Montreal activist Anne
Streeter suggested that I call Henry
Spira, and gave me his telephone
number. He sent an inch-thick packet
of help, including a big chunk of
the material now incorporated into
Strategies for Activists, detailing
how Henry plays the end game to
achieve his goals after accomplishing
initial exposure. A former newspaper
muckrake himself, who covered
the voting rights struggle in
Mississippi during the early 1960s,
Spira understood both the limitations
and opportunities of journalism. A
good reporter is not an activist; but
a good reporter, as well as exposing
problems, can also find and write
about possible “everyone wins”
solutions. Through timely example,
Spira showed how. I began writing
articles about insurance and liability,
pointed out that courts favor voluntary
corrective action undertaken
upon discovery of risk, and fairly
soon was writing about appropriate
corrective initiatives.
In outward form,
Strategies for Activists is a scrapbook
owing ancestry to the “nonbooks”
published by avant garde
figures such as sexual revolution
apostle Jim Haynes and experimental
writer Richard Kostelanetz in the
late 1970s: a compendium of the
compiler’s own essays among a jumble
of interviews and clippings about
his work. Except in being published,
and in having a predetermined
organizing principle, such a
volume much resembles anyone
else’s scrapbook––or stone soup, to
which many people contribute whatever
they have in hopes the whole
will be more than the sum of its
parts. Since Spira is about the same
age as Haynes and Kostelanetz, who
were once far better known, the
comparison is in itself instructive.
Haynes, a humanely inclined longtime
vegetarian, though never
actively involved in animal causes,
was an early publisher and promoter
of Germaine Greer, Dick Gregory,
and Mick Jagger, among others,
who unleashed dynamic theories
with little idea where they were
going or what they might achieve.
Co-option, opposite to Haynes’
intent, may have come through lack
of strategic planning and taking
responsibility. Kostelanetz, on the
other hand, had a seemingly workable
strategy for transforming literature,
which after more than 30 years
of concerted endeavor has nonetheless
apparently gone in circles, perhaps
because his ideas spring more
from aesthetic sensibility than moral
purpose, and he has not persuaded
book-buyers to buy his aesthetics.
Spira presumes moral purpose,
and proceeds from there with
a nine-point Blueprint for Change:
• Try to understand the public’s
current thinking and where it could
be encouraged to go. Above all,
keep in touch with reality.
• Select a target on the basis of
vulnerabilities to public opinion, the
intensity of suffering, and the
opportunities for change.
• Set goals that are achievable.
Bring about meaningful change one
step at a time.
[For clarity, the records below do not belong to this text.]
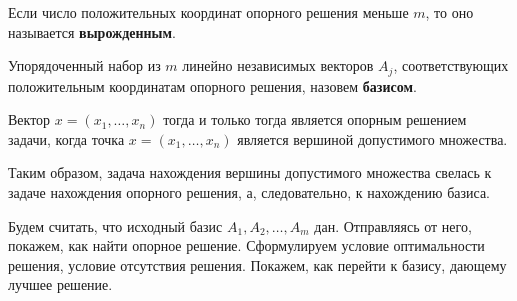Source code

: \documentclass[17pt]{extarticle}
\begin{document}
\begin{definition}
    Если число положительных координат опорного решения меньше \( m \), то оно называется \textbf{вырожденным}.
\end{definition}

\begin{definition}
    Упорядоченный набор из \( m \) линейно независимых векторов \( A_j \), соответствующих положительным координатам опорного решения,
    назовем \textbf{базисом}.
\end{definition}

\begin{theorem}
    Вектор \( x = (x_1, \ldots, x_n) \) тогда и только тогда является опорным решением задачи, когда точка \( x = (x_1, \ldots, x_n) \) является вершиной допустимого множества.
\end{theorem}

Таким образом, задача нахождения вершины допустимого множества свелась к задаче нахождения опорного решения, а, следовательно, к нахождению базиса.

Будем считать, что исходный базис \( A_1, A_2, \ldots, A_m \) дан.
Отправляясь от него, покажем, как найти опорное решение.
Сформулируем условие оптимальности решения, условие отсутствия решения.
Покажем, как перейти к базису, дающему лучшее решение.
\end{document}
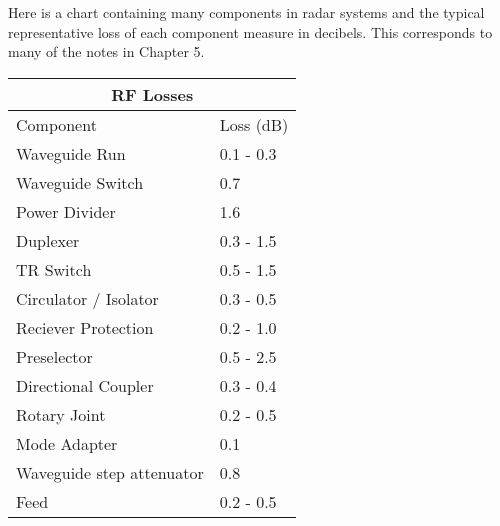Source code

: \documentclass[12pt]{article}
\begin{document}
Here is a chart containing many components in radar systems and the typical representative loss of each component measure in decibels. This corresponds to many of the notes in Chapter 5. 
\begin{center}
    \begin{tabular}{ |p{5cm}|p{5cm}|}
        \hline
            \multicolumn{2}{|c|}{RF Losses} \\
        \hline
            Component & Loss (dB) \\
        \hline
            Waveguide Run & 0.1 - 0.3 \\
            Waveguide Switch & 0.7 \\
            Power Divider & 1.6 \\
            Duplexer & 0.3 - 1.5 \\
            TR Switch & 0.5 - 1.5 \\
            Circulator / Isolator & 0.3 - 0.5 \\
            Reciever Protection & 0.2 - 1.0 \\
            Preselector & 0.5 - 2.5 \\
            Directional Coupler & 0.3 - 0.4 \\
            Rotary Joint & 0.2 - 0.5 \\
            Mode Adapter & 0.1 \\
            Waveguide step attenuator & 0.8 \\
            Feed & 0.2 - 0.5 \\
        \hline
    \end{tabular}
\end{center}
\end{document}
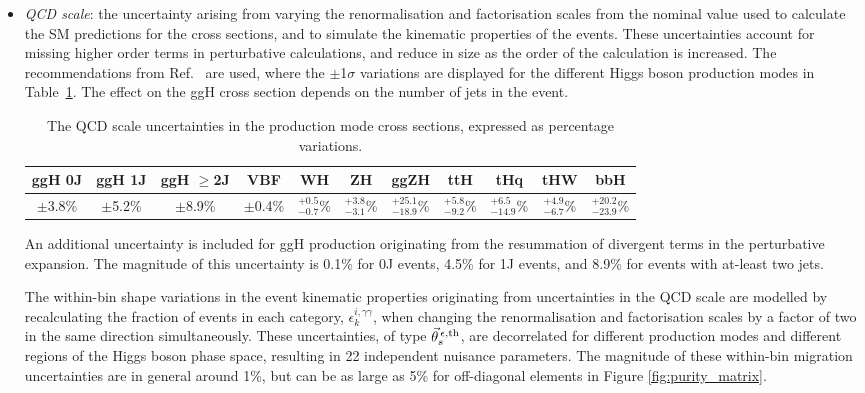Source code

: \begin{itemize}
    \item \textit{QCD scale}: the uncertainty arising from varying the renormalisation and factorisation scales from the nominal value used to calculate the SM predictions for the cross sections, and to simulate the kinematic properties of the events. These uncertainties account for missing higher order terms in perturbative calculations, and reduce in size as the order of the calculation is increased. The recommendations from Ref.~\cite{deFlorian:2016spz} are used, where the $\pm$1$\sigma$ variations are displayed for the different Higgs boson production modes in Table~\ref{tab:qcdscale_variation}. The effect on the ggH cross section depends on the number of jets in the event.
    
    \begin{table}[htb]
        \caption[QCD scale uncertainties in production mode cross sections]{The QCD scale uncertainties in the production mode cross sections, expressed as percentage variations.}
        \label{tab:qcdscale_variation}
        \centering
        \footnotesize
        \setlength{\tabcolsep}{3pt}
        \renewcommand{\arraystretch}{2}
        \begin{tabular}{c|c|c|c|c|c|c|c|c|c|c}
            ggH 0J & ggH 1J & ggH $\geq$2J & VBF & WH & ZH & ggZH & ttH & tHq & tHW & bbH   \\ \hline
            $\pm$3.8\%  & $\pm$5.2\%  & $\pm$8.9\% & $\pm$0.4\% & $^{+0.5}_{-0.7}$\% & $^{+3.8}_{-3.1}$\%  & $^{+25.1}_{-18.9}$\% & $^{+5.8}_{-9.2}$\% & $^{+6.5}_{-14.9}$\% & $^{+4.9}_{-6.7}$\% & $^{+20.2}_{-23.9}$\% \\ 
        \end{tabular}
    \end{table}

    \noindent
    An additional uncertainty is included for ggH production originating from the resummation of divergent terms in the perturbative expansion. The magnitude of this uncertainty is 0.1\% for 0J events, 4.5\% for 1J events, and 8.9\% for events with at-least two jets.
    
    The within-bin shape variations in the event kinematic properties originating from uncertainties in the QCD scale are modelled by recalculating the fraction of events in each category, $\epsilon^{i,\gamma\gamma}_{k}$, when changing the renormalisation and factorisation scales by a factor of two in the same direction simultaneously. These uncertainties, of type $\vec{\theta}^{\,\epsilon,{\rm{th}}}_{s}$, are decorrelated for different production modes and different regions of the Higgs boson phase space, resulting in 22 independent nuisance parameters. The magnitude of these within-bin migration uncertainties are in general around 1\%, but can be as large as 5\% for off-diagonal elements in Figure \ref{fig:purity_matrix}.
    

\end{itemize}
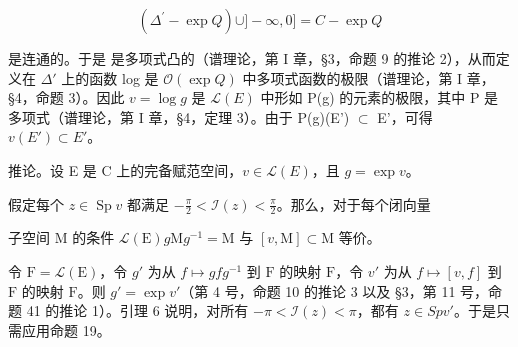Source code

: \[
\left. \left(\Delta^ {\prime} - \exp Q\right) \cup ] - \infty , 0 ] = C - \exp Q \right.
\]

是连通的。于是  是多项式凸的（谱理论，第 I 章，§3，命题 9 的推论 2），从而定义在 \(\Delta'\) 上的函数 log 是 \(\mathcal{O}(\exp Q)\) 中多项式函数的极限（谱理论，第 I 章，§4，命题 3）。因此 \(v = \log g\) 是 \(\mathcal{L}(E)\) 中形如 P(g) 的元素的极限，其中 P 是多项式（谱理论，第 I 章，§4，定理 3）。由于 P(g)(E') \(\subset\) E'，可得 \(v(E') \subset E'\)。

推论。设 E 是 C 上的完备赋范空间，\(v \in \mathcal{L}(E)\)，且 \(g = \exp v\)。

假定每个 \(z \in \operatorname{Sp} v\) 都满足 \(-\frac{\pi}{2} < \mathcal{I}(z) < \frac{\pi}{2}\)。那么，对于每个闭向量

子空间 M 的条件 \(\mathcal{L}(\mathrm{E})\)\(g\mathrm{M}g^{-1} = \mathrm{M}\) 与 \([v, \mathrm{M}] \subset \mathrm{M}\) 等价。

令 \(\mathrm{F} = \mathcal{L}(\mathrm{E})\)，令 \(g'\) 为从 \(f \mapsto gfg^{-1}\) 到 \(\mathrm{F}\) 的映射 \(\mathrm{F}\)，令 \(v'\) 为从 \(f \mapsto [v, f]\) 到 \(\mathrm{F}\) 的映射 \(\mathrm{F}\)。则 \(g' = \exp v'\)（第 4 号，命题 10 的推论 3 以及 §3，第 11 号，命题 41 的推论 1）。引理 6 说明，对所有 \(-\pi < \mathcal{I}(z) < \pi\)，都有 \(z \in Sp v'\)。于是只需应用命题 19。

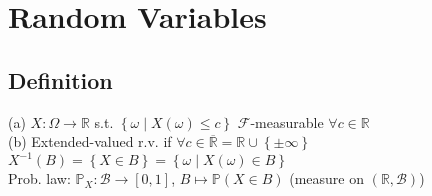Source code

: \section{Random Variables}

	\subsection*{Definition}
	(a) $X: \Omega\to\mathbb{R}$ s.t. $\left\{\omega\mid X\left(\omega\right)\leq c\right\}$ $\mathcal{F}$-measurable $\forall c\in\mathbb{R}$\\
	(b) Extended-valued r.v. if $\forall c\in\overline{\mathbb{R}} = \mathbb{R}\cup\left\{\pm\infty\right\}$\\
	$X^{-1}\left(B\right) = \left\{X\in B\right\} = \left\{\omega\mid X\left(\omega\right)\in B\right\}$\\
	Prob. law: $\mathbb{P}_{X}: \mathcal{B}\to\left[0, 1\right]$, $B\mapsto\mathbb{P}\left(X\in B\right)$ (measure on $\left(\mathbb{R}, \mathcal{B}\right)$)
Raising awareness is
not enough.
• Establish credible sources of
information and documentation.
Never assume anything; check
everything out at the source.
• Don’t divide the world into
saints and sinners. This can lead to
time-wasting and unproductive speculation
about adversaries’ motives,
when the real issue is moving forward.
• Seek dialogue and attempt to
work together to solve problems.
Position issues as problems with
solutions. This is best done by presenting
realistic alternatives.
• Never deceive the media or the
public. Maintain credibility. Don’t
exaggerate or hype the issue.
• Develop a campaign strategy
which is realistic, practical, and
doable.
• Be ready for confrontation if
your target remains unresponsive. If
accepted channels don’t work, prepare
an escalating public awareness
campaign to place your adversary on
the defensive.
“This blueprint,” Spira
continues, “fits within the context of
the stepwise, incremental movement.
Rather than daydreaming
about perfect solutions, activists
need to push for the most rapid
progress that can realistically be
achieved. It’s a process with constant
movement. Keep building on
previous achievements. Aim for initiatives
that grow, proliferate, and
become self-sustaining. It is an
enterprise which develops a life of
its own. Each action, each event is
a step forward. With each step forward,
you can look further ahead.”
Strategies for Activists i s
the record of Spira’s accomplishments
in the civil rights, labor, and
animal rights movements––a record,
for animals, unequaled and unapproached
despite such obscurity that
most activists may still not know his
name, working on an annual budget
of less than the salaries of many
middle-rank executives at other animal
advocacy organizations.
“Activism has become
powerful and institutionalized in
recent decades,” Spira observes,
“but this in no way diminishes the
role of the committed individual.
When I first became an activist, I
had nothing at my disposal other
than a portable typewriter and some
postage stamps. Today, I still operate
out of my apartment and rely on
the same tools and resources available
to most people, although the
typewriter has been replaced with a
word processor, and we sometimes
use faxes and FedEx to add urgency
to the correspondence. Otherwise, I
still write, follow up, and negotiate
in person and over the telephone, to
try to rally people around causes that
hold promise of making the world a
less violent place.”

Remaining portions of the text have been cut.